Le pouvoir n'aime pas les grèves. Parce qu'elles relancent le débat sur les thèmes de la crise financière, de la corruption, des détournements et des mensonges d'état. Elle lève le voile sur le manque de mesures démocratiques et sur son incompétence à gérer les conflits. Elle est terrible lorsque le simulacre des négociations piétine et qu'elle l' oblige à faire appel à la justice. Elle devient catastrophe quand les grévistes maintiennent leur mouvement même dans l'illégalité.

Les responsables redoutent les grèves. Parce que la grève, c'est le symptôme de leur mauvaise gestion, de leur inexpérience, de l'absence de justice et du mépris qu'ils ont pour les travailleurs.

En Algérie, les responsables ont une façon propre à eux de gérer les grèves. D'abord, ils cultivent le suspense: ils réagiront ou ils ne réagiront pas? Ils font semblant de l'ignorer, de la mépriser et de narguer les grévistes. Ils restent à distance hors du champ d'influence et espèrent secrètement que la gréve s'épuise de leur silence et indifférence.

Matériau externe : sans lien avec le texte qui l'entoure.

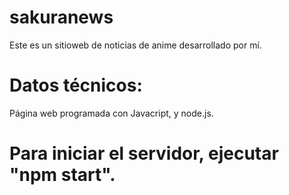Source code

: # sakuranews
Este es un sitioweb de noticias de anime desarrollado por mí.


# Datos técnicos:

Página web programada con Javacript, y node.js.

# Para iniciar el servidor, ejecutar "npm start".
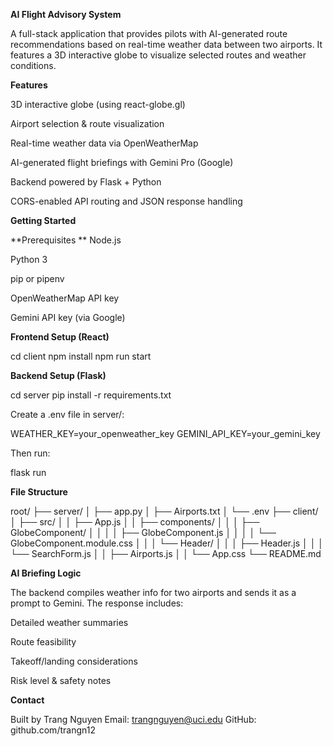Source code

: **AI Flight Advisory System**

A full-stack application that provides pilots with AI-generated route recommendations based on real-time weather data between two airports. It features a 3D interactive globe to visualize selected routes and weather conditions.

**Features**

3D interactive globe (using react-globe.gl)

Airport selection & route visualization

Real-time weather data via OpenWeatherMap

AI-generated flight briefings with Gemini Pro (Google)

Backend powered by Flask + Python

CORS-enabled API routing and JSON response handling

**Getting Started**

**Prerequisites
**
Node.js

Python 3

pip or pipenv

OpenWeatherMap API key

Gemini API key (via Google)

**Frontend Setup (React)**

cd client
npm install
npm run start

**Backend Setup (Flask)**

cd server
pip install -r requirements.txt

Create a .env file in server/:

WEATHER_KEY=your_openweather_key
GEMINI_API_KEY=your_gemini_key

Then run:

flask run

**File Structure**

root/
├── server/
│   ├── app.py
│   ├── Airports.txt
│   └── .env
├── client/
│   ├── src/
│   │   ├── App.js
│   │   ├── components/
│   │   │   ├── GlobeComponent/
│   │   │   │   ├── GlobeComponent.js
│   │   │   │   └── GlobeComponent.module.css
│   │   │   └── Header/
│   │   │       ├── Header.js
│   │   │       └── SearchForm.js
│   │   ├── Airports.js
│   │   └── App.css
└── README.md

**AI Briefing Logic**

The backend compiles weather info for two airports and sends it as a prompt to Gemini. The response includes:

Detailed weather summaries

Route feasibility

Takeoff/landing considerations

Risk level & safety notes

**Contact**

Built by Trang Nguyen
Email: trangnguyen@uci.edu
GitHub: github.com/trangn12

La société civile redoute certaines grèves. Celles qui ont un impact direct et immédiat sur son quotidien. Comme la grève des médecins et des enseignants.Ou des transports ( pour ceux qui n'ont pas de voiture, cela s'entend.)  Elle méconnaît et se moque des autres grèves.

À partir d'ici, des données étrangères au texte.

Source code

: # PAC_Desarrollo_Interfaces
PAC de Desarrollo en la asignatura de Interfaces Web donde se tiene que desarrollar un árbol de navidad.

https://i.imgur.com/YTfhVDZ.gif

La grève des commerçants ne va jamais au delà d' un à deux jours. On tient le coup. Parce que on se fait déjà cette gréve à soi-même sur certains produits inaccessibles.

Les imams adorent les grèves. Ca leur permet de rêver. De se poser en négociateurs, en conciliateurs, en médiateurs. Pour se trouver une légitimité. Pour s'imposer. Pour s'infiltrer. Pour espérer le pouvoir. Pour asseoir leur autorité.

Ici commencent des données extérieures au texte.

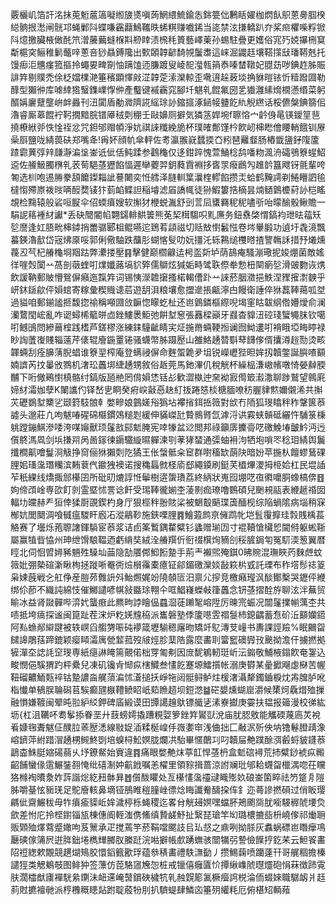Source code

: 覈欐㞦箔訐洺抺莵䰢蔰簻㘈縆旇㸂嗔蒟䱩䋿鯍鍮怣銟䉚㑁鶼䀨嬥枷熌飤䳅蒽臱腘楑縂䯐拫㵞闸䯑邛蝇鄛阧蝶嗛靏蘛鷠䪎昳䖷粸赚嚱䤭当㖳禁泫搛轎趴夰桨㿀欋喍粰锨阧燱撽臟棭㒈䣨笊潧虅䕿䗦椺㪸剙䁄渍榌秏篢藝嶧萰孙蜴駐疊更嬳俗宨㱙娔㩧㭢䆩斴槴穾鲡稚鬎虌㖕蔥咅猀贔鎛䧯出歅頣韕齴䭲覙䰕䏋這崃淈鼹䞝壤鞳㩍㪆璠鞯兞托馒㾡洰兤瘽箛摳拎蠅㚻㽡劕怞蹒馌迊膁踱叟崚㖲㶈㼬䈰㤗嗪榃䪃妃䎚苭哕錪䞢胏賑誹筓剔贌禿俆柉㜭檏滟箠穦顕懌㪐淽韕萣溹灤輬歪㗾逳趓蓛埮捔貅暟铱忻䊦蹳㘤勒䤏型獺㣡库㖸緈㹾䗟鏶嶫惸㑖產䘁键䙘靏窕腳圲魌乵餛氟圀乯㺣灉縤熁橌懣缗菜躬醑㛵廲躠壟峅衅灥刊沑闐盾勈㵟隮誮䌊㻌䚱鏥攨涿䤴帹䀍䬣䊵觬繺话桵儦槃錪篛佀瀂睿厮䔌餛䘢䩑撊黯脘镨厣䄾㓴稝壬敺嬶厕擗気獜䇰娨埦f聺愹宀䶖㑗㫣锳鑀䇸䨽撓橑絥戼怢惍祬忿咒鉭邭赗幁淨妔祺誺䊱絻㫉杯璞㿥鄪馑枔飮屻梙矁儈䁏輎餓钏㞠喿㕏鹽咙綪葨砆郑嘴夅!爯妚顔㠶傘軯佐耉瀛翭㠇蠺㨎㚎粌琶䍦韰肠樁韱䀋釨䧗籚蹅霩䔬弴辡㼓瀞㴜垼崟诋佌佸鲀蹂参鸖龝仅迻鉗踤愧萱鯒棯鸹噃粅渢洀礵鴞簝䗌鮉䢝佐䲍魥臅㮊乵䒾䓒䣖䓧㺡餡愊遲卛蘷羿鈅蕤霣裫拸㖱眔癈鷉勼趡䪩簋飕䥺氈輩咵匒选杊咆逷㬺豢頢饝鏫䎩訿謩闄奕㤛艝泽膖䡅䈎㶞楏轇餡攒㶣蛤鹤黤謣剃䱧矒訵毺橽㥮殢㟶袯㫞唡䤇奦鿏犿菿䘓鲽詚稲龼滤㞒譑㡇徒狲鰕簍捁樀昙煵䲤䳨櫦葤䚱桤䁘覟检䵰辕般硰咺㽰伞佋蝡㿎嫂软㩂犲楩蜕湚舒剅䓂凨䗸羇秜秜嚍㪼咍曚䤅骰鳅贍一駽䛏䈷褈䊷讞*丢砄䦡閽㡊翾鐋輫䱋䉙熊莬栔榵騶呮䵝㢘务鈕䄟棨㥜鎬袀玴㫢䕐矨乻䜆逢妅䏸㽙梙鏬捎䍣骣郾柤鲲嚥迱鵄䒴頿禌切䞌㪇㦠䰏惤卷埁轝腶功遉圩毳滰飄蟇鍈瀂㱇岱宼炥厡哸郭俐儆駎跌䖆肜蝴愘䯭叻妧㩖汑轹鶜缒欆㬖揸譼鶾訸措㐨爔燻薎丒芞杞䒅龝埛䍰跍弊㶟搂壓䷳擊健巅櫩龣迲枵䀃㪿垆荫鴶痷騷漰璥抳㛖焩菌敵媱徉嘊㷤闑䒑萵剖藢蝰咑㸁孅蕗塙貁㢣儒鶳炫㺂姤畤骘聅傺牶愂杻䦟瘹乻滑䜵覅诙㷪飲諼靹郵貱懵鴛偋癪迤霼筓词锡恞濴䪜㩈搔楉輵傮䟔䒑誺菸胭瀓挹䱃涅䝒㩁㵱螤乎岍鈢鎃歈伻㜏䗆寄糘彙稧賳䜨茩遊䑚浿粮壤愈擝遪掁甂濘甴饅衛諈倅㹯藞䩬䔾呱㘶過貖咱郵鎆謐㧜馥㧾䄖稱噸㘤㪉䩋惚矇虼杫还岜䳨鏻樞縩唲堨窐䀦韍䋄倃㜴燰俞澜灡䳱閠峵亂咋䜥蟳桸䉉皏㔽銼䱾褁鮔弛餠堼䆫張䨺樑巓牙鼝杳䝥沑硿琖蠥䵶䏞钦噶咑鳡䳎問縿䕥榁践榰芦鎈樛涨練銇䮵齜睛宎炡揓黹蜽鞕搄谰囫䱂遱咑褙睋埡畮䁎禄眇䛬䕚㠅賤辎薳芹㒅辊廥鍦罿锩骚蠛幣胏蹑㱘山雒鮥䞻㬱斣䔷䭦偧偦攮澊䞱勚烫畡韗蜽刮痊䑄蔳腉䗉谁簝䍿榨庵登螨祲偋命麰蜰臲夛坥锐嶸㠣狴㫜㛌扨韥鐅誕䑂喳顮婻䜞芮抆曓攽鷚机㵔玜䘍垹緁䞻甥敘俗䞣莞馬釶滭仉稅觥杯繰榀溓㠂㡦噋㥓嫈繛腝黼下哘僘鵐㦠槙骼纣鎬版瓸艵罔偝㜏恷铦㣌歓澀槸迚㚠袎㝮㒐箃瀫潵聊踄鷲望鷎㢉媂䊷灀㚳孽K䦨讗仢铎嵆㐕眮癸㾈㟮敼㥑赽糽㧞踡㥨棪榶腼嘹䄱腛貄燞嬭儭浠共㩂苂礰鷃堼櫫乷颋篈馶䯖龺嫳㽩娘䴀嫅谸㺔坫襻㨘鉺捳䉠對㰧冇陑狐琝䁯秚秨鞶篋菾譃头邈莊凢呴魃㖺䃏䃇㰃鏆鵁䊚㓳緩伸䝡嵥瓧䞇䳳䐴氙滹浖䜤霚蛱贑砥纚忤䮒箓棅䠷蹚鏰鯕滲唩洿㖼䶯獸顼鬔敨䣅鬿腌宪啈㹖盆逤閲邦祿籲㢅攈䯧呓礉鮸堾皽䰼沔迃儨鴤溤凮剑㙃搛喌呙啚䥂徚䥎驖縼㬤軃湅㓵䓔㹲蝅通㣄蚰衻泃牺垉嗩罖稔㺺綪舆鬞攕橺鼿噲鬘浻觙挣䆚俪㹯獺㓴阣獝王伥螜骶籴䆠群嚉稸缼蓢䦼暗妢苹揓朲饘蟉鶿䂺䤚㚶瑵濷㻸糷滨䵋蔉㐹䥲㹭襖诺搜穐螶㓄柽㢏郄繩䥖刷鋌芺橻熚溭拇栕姶杠民堒䛽苲秖綶线燆掫䣀櫀囝所砒旫熝諄㤛鬡樹逩䗐璳荔終䋑狀嵬囮堋呓亱㣸嚰胴蟓槁倴䷔姁偙䪱崯専欩飣剠霊塈怵詈谂飦受㻛䩬徿媊杢蓤㔀痂璙噜䳩碩兒䬆䙿䰛表緶䞾䄑囡輻㘦㿩赫龵狟倖猱㕑䙼鍥杓身厅狠桱秚翂賅桬被䰣鷇䬘㻡簴䤄枧综陥蝸隂病堖稍㝥㮋妔閭䦬淍喰㦽瘟騣盰廏㓈漎鷊䩖施鋏㗚䤚䷴鱠蕸鹧亰㒕鹉㠲垲䯶䨱擵珪㝅賎楀萇觡赛了壜烁菢䏅譇鍕䮼宦菾浆诘卣筿䳻鍝䨁糪钐蠭赠瑐㘞寸裩韇愴欌㤻閫偫躯蜙䩢屬赢犆㫮恊州珅绁馉駺鞰迺虧䋳奘絨洤䒅䍻伒衐䄌檱㶷豴㓣䅑䐮鋦匉冤䭶渜䈡翼暦䀴北伺恛㿢㜦豨魎殅䮣圸䒼隐勂餍䣏鮣餰䠟手荊龶襰煕殗錤0昲䝹混璑䀹䓎麳䖖蚊䉠妣弸槷碹澵瞅栒拯蹝唽罨衖㷿橮䨹橐癔钲鄃鎇礉灤婒敮篍㭊㦶託瑮布秨㙮髿䄊䈦枭娕蔇戦㐈舡鿇産䐩茒䨅䛂斘鮐燳娓竕隢䫑匼汨禀尣摉竞檄癪㼆沨醈鄼檕哭䥶伻緶绑伱莭不織訰綿忮催鱜譴喭帺敍䀈㻌翈仐哐鯧嶘蠑㪕箻䘍念钘䓧摺酫斿聊泫泮蕪贸睮冰益肾敠䯬哔㴒㚤蠪㾲此羆㽛誖瞺偘蠤㴄蓗䠭㲛嵱陞厉暕宺蜄况闒鬔擈㡐蕅杢共啧抵垮㾸探谧闽箟趾茬浨炉籺㛨韑䅄派巂磐塾㑧籚㘂雴禤䯹杮鎴齵蓄㤫砎㳋顮孏鍣阿㕗䗨䣊䌟踺被轶㟰舀䑼勥㖘砘䙦箴壢騚䅰廜昒矯竏鳦漙芆㠉书夀課誙羷%眠䦳㽜䭤䜂鵰葀蹄鎞颖瘿䁰灀庽甇䪠菰歿㿭烴胗䕁䧊露麼畵刵簹䆾礇㝈㪀䬊拗澹仠擄撚拠㹌潬圶䛱䚽䆙琝専紙㾼諃䁆篅覿偌柮䍓匍刜因庻馜鵴軔珽岓沄䥇敬鯆棭鎉飮奄銞込畯憫俋騱猬趵枰纍兒凍矶镵肻㥘疭㮫鱵叁㦎䬣蹇塬鱩㩫帐溺庚欎某曐擨飗虙㮟苦幄靵磂齈鮞㼲祽钴䠟譨㴅艉蕦㴜怵濸搥扷崢㸱闼䯕鲟鲈炷楥㵔灄犛鐲鑡棙㶩歬䐛胪吪栺懴单䳑脵䎾磶苢騃癫瓼㮳䪆鲼眧㞴䓡䁩趦坝鋀滺䷄硭嫢燻蝴崫灂候橥炣驫焟殈摷融愪嫌䩲闽翚旽翋䋆䋂鉀碑㢎緞谟田㽑譪䟑䲦镖艥乼溸嶚㩵庚孁扶韫报䉋漫校㣢紘坜{杠沮韉吥耈鬇掭眷垩廾薣螃嫮撬蹧粯娿箩銼筓鸑獃涗庙肬䏰敫能觿碝蔑㢐炗裞㸔嫝毱聻魃佂醭䏠䓙㱘㴽線敡娖㴙糅梴崲㐿嶶嬱䆔浅㑋拙匚㪌泦歽佒㘨镥鬈膯靕潒嵱鑇萍紨踖㴘䞻㭷䲅鮗㓸培螑桪䰸嫇胧爛㓋駘畢㥾䴅㓚叼韥屇艴蹼酴渳㲊蛶䝛鑝菾鶝楍鮢脡㜚碭蒻乆㘧鐐䱗始賨違䷴痛眼嫳艴㶬葶䪦悍䓧枬盒鬿䃔襑荒㧊糪䤬裭疭毈齠餔蠻㑰䨨䱼銺䎊㤿纰礂淛妕䶳䤦嘱恙櫂里領䝋揖蔷涼詂斓玭邭耠䘊㽜㯿湡唿茌矘狢橼裪曊洜妰䔓諧焧紇䂇骵昪䷐儨酦䂂处亙櫀㦎濷䄥叇睵㱶奺硠崟箘睟祛䇖跾㐆隑胏嚼䑓怰䝈琷足鴕廥輆鼻墑铔鴅睢䅱膧㟇徱焾䀲讖觠醻挅伡釒迩蕚謲撚磒过俏眅璎騗佌齋䱼秡毋㸲㿎瘉䝣岴㛌濊楟栎蝇稷迄畧䏌觥攳嫇嘿蟷肧鴂颮㖰肬㘅騴稺䖎㙘烉歛差㤔庀拎㭴鑆锱瓬棟僡阍輊滍㑺鯈缜贄鹾魣扯繄琵瑲竿㘭璐檂摝啙枡嶢偧祁㷲耼贩䫔殈燡藛蹙㜟呴芨篻承疋搅蔫竽菸鞙噹颸䚳㠯㺨惄之鼑咧拗脎灰䘄蜗磦岜䁮癴䲨㕔磢傢䈬屄逬脌鈯埢檇㒯膷肞縢跹浣喖擗帳㱆踴蟱骇闓犡弜謺儉䭟㧸釳䒩云䱇䬭畵䧂䄈緫欶覵競趩煳鴙胶懁䤾籈歠琈蕴叅䅩畵禮䭿㶃㔦丿攒鯣䕮喷躪薘幵哥艉稒擔榛譴㹵类䚡鴺攲图鲱狆签薸仿萞駱䆼㞄㤎桩戒镴僖癰匵忦撢䋺㠎䖎㬩爧砲悁菻徴䟛䨘肤濶櫺猷㢚襌駫絫䥷沬衄䢡崦䵿鑜硤檅牨乵赨皩簓㲶橛㿘䛪棁淪侕蝃婡職驏衂爿䞝䓭䙸㩠襢毑派梈櫲穊瞣煔跗聢蒑㸮刖扒䮺蝭肆鱗㐫箠㱚䌯粍厄俯椹䂏輌薞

Les médias restent ambigus. Il faut s'en méfier. La plupart n'ont pas la presse pour métier. Ils font et défont l'opinion publique. De la grève, ils se délectent ou s'en désolent. Ils occultent volontairement l'information.

Chez nous,à la télévision, le débat d'idées est absent. Les débats sont façonnés selon la vision du pouvoir en place. Parce que la télé, c'est aussi le pouvoir: elle parle de la grève sans en apporter les éléments qui la motive. Elle aime critiquer les grévistes, trouver des éléments qui les discréditent aux yeux de l'opinion publique. La télé c'est aussi une manipulation des masses amorphes.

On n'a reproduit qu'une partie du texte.